### REQUIREMENT
Repeat the entries exactly as they stand.

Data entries
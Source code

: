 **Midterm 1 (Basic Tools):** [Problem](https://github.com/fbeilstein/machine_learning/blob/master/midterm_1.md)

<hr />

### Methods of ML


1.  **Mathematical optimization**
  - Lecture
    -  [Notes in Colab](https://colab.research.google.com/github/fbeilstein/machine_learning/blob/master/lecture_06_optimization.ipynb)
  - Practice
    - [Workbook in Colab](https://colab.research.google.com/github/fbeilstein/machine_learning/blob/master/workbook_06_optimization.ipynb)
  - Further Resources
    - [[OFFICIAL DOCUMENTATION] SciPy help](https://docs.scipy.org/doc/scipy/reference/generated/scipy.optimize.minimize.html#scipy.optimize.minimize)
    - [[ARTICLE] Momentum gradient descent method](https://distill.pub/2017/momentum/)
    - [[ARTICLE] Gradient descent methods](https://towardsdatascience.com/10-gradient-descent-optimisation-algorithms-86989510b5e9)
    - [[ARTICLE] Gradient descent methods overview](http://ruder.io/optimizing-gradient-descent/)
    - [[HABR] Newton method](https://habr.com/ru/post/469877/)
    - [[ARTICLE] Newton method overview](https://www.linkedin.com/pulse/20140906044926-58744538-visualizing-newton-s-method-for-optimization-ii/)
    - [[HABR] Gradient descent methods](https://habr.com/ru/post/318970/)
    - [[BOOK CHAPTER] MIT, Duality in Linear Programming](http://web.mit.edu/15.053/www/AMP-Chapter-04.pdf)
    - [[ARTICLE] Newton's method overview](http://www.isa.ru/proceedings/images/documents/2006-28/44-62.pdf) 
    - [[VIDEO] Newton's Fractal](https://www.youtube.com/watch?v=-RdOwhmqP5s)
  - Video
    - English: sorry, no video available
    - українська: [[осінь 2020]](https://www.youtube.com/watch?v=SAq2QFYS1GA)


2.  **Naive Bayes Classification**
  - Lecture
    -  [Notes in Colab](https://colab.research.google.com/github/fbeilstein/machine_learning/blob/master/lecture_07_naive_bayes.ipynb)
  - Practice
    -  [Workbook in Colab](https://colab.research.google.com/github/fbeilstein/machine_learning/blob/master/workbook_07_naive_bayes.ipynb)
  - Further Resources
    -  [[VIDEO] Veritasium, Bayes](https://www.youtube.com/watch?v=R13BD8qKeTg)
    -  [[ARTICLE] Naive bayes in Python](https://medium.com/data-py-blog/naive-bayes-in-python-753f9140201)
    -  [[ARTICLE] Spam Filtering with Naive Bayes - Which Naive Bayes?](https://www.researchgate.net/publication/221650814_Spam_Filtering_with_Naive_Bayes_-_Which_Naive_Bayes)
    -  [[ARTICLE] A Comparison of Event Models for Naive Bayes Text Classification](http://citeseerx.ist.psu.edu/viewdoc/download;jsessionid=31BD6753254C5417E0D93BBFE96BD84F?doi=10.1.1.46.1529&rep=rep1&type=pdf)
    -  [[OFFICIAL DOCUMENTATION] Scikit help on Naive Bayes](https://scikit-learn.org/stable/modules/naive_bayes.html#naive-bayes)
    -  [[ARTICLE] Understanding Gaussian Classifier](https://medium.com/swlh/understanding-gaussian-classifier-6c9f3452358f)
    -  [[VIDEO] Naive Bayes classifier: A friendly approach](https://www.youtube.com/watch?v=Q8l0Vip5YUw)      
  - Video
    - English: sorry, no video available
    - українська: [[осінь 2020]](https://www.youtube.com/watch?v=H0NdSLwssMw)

### WRITTEN SOLUTION
Source code

: **Midterm 1 (Basic Tools):** [Problem](https://github.com/fbeilstein/machine_learning/blob/master/midterm_1.md)

<hr />

### Methods of ML


1.  **Mathematical optimization**
  - Lecture
    -  [Notes in Colab](https://colab.research.google.com/github/fbeilstein/machine_learning/blob/master/lecture_06_optimization.ipynb)
  - Practice
    - [Workbook in Colab](https://colab.research.google.com/github/fbeilstein/machine_learning/blob/master/workbook_06_optimization.ipynb)
  - Further Resources
    - [[OFFICIAL DOCUMENTATION] SciPy help](https://docs.scipy.org/doc/scipy/reference/generated/scipy.optimize.minimize.html#scipy.optimize.minimize)
    - [[ARTICLE] Momentum gradient descent method](https://distill.pub/2017/momentum/)
    - [[ARTICLE] Gradient descent methods](https://towardsdatascience.com/10-gradient-descent-optimisation-algorithms-86989510b5e9)
    - [[ARTICLE] Gradient descent methods overview](http://ruder.io/optimizing-gradient-descent/)
    - [[HABR] Newton method](https://habr.com/ru/post/469877/)
    - [[ARTICLE] Newton method overview](https://www.linkedin.com/pulse/20140906044926-58744538-visualizing-newton-s-method-for-optimization-ii/)
    - [[HABR] Gradient descent methods](https://habr.com/ru/post/318970/)
    - [[BOOK CHAPTER] MIT, Duality in Linear Programming](http://web.mit.edu/15.053/www/AMP-Chapter-04.pdf)
    - [[ARTICLE] Newton's method overview](http://www.isa.ru/proceedings/images/documents/2006-28/44-62.pdf) 
    - [[VIDEO] Newton's Fractal](https://www.youtube.com/watch?v=-RdOwhmqP5s)
  - Video
    - English: sorry, no video available
    - українська: [[осінь 2020]](https://www.youtube.com/watch?v=SAq2QFYS1GA)


2.  **Naive Bayes Classification**
  - Lecture
    -  [Notes in Colab](https://colab.research.google.com/github/fbeilstein/machine_learning/blob/master/lecture_07_naive_bayes.ipynb)
  - Practice
    -  [Workbook in Colab](https://colab.research.google.com/github/fbeilstein/machine_learning/blob/master/workbook_07_naive_bayes.ipynb)
  - Further Resources
    -  [[VIDEO] Veritasium, Bayes](https://www.youtube.com/watch?v=R13BD8qKeTg)
    -  [[ARTICLE] Naive bayes in Python](https://medium.com/data-py-blog/naive-bayes-in-python-753f9140201)
    -  [[ARTICLE] Spam Filtering with Naive Bayes - Which Naive Bayes?](https://www.researchgate.net/publication/221650814_Spam_Filtering_with_Naive_Bayes_-_Which_Naive_Bayes)
    -  [[ARTICLE] A Comparison of Event Models for Naive Bayes Text Classification](http://citeseerx.ist.psu.edu/viewdoc/download;jsessionid=31BD6753254C5417E0D93BBFE96BD84F?doi=10.1.1.46.1529&rep=rep1&type=pdf)
    -  [[OFFICIAL DOCUMENTATION] Scikit help on Naive Bayes](https://scikit-learn.org/stable/modules/naive_bayes.html#naive-bayes)
    -  [[ARTICLE] Understanding Gaussian Classifier](https://medium.com/swlh/understanding-gaussian-classifier-6c9f3452358f)
    -  [[VIDEO] Naive Bayes classifier: A friendly approach](https://www.youtube.com/watch?v=Q8l0Vip5YUw)      
  - Video
    - English: sorry, no video available
    - українська: [[осінь 2020]](https://www.youtube.com/watch?v=H0NdSLwssMw)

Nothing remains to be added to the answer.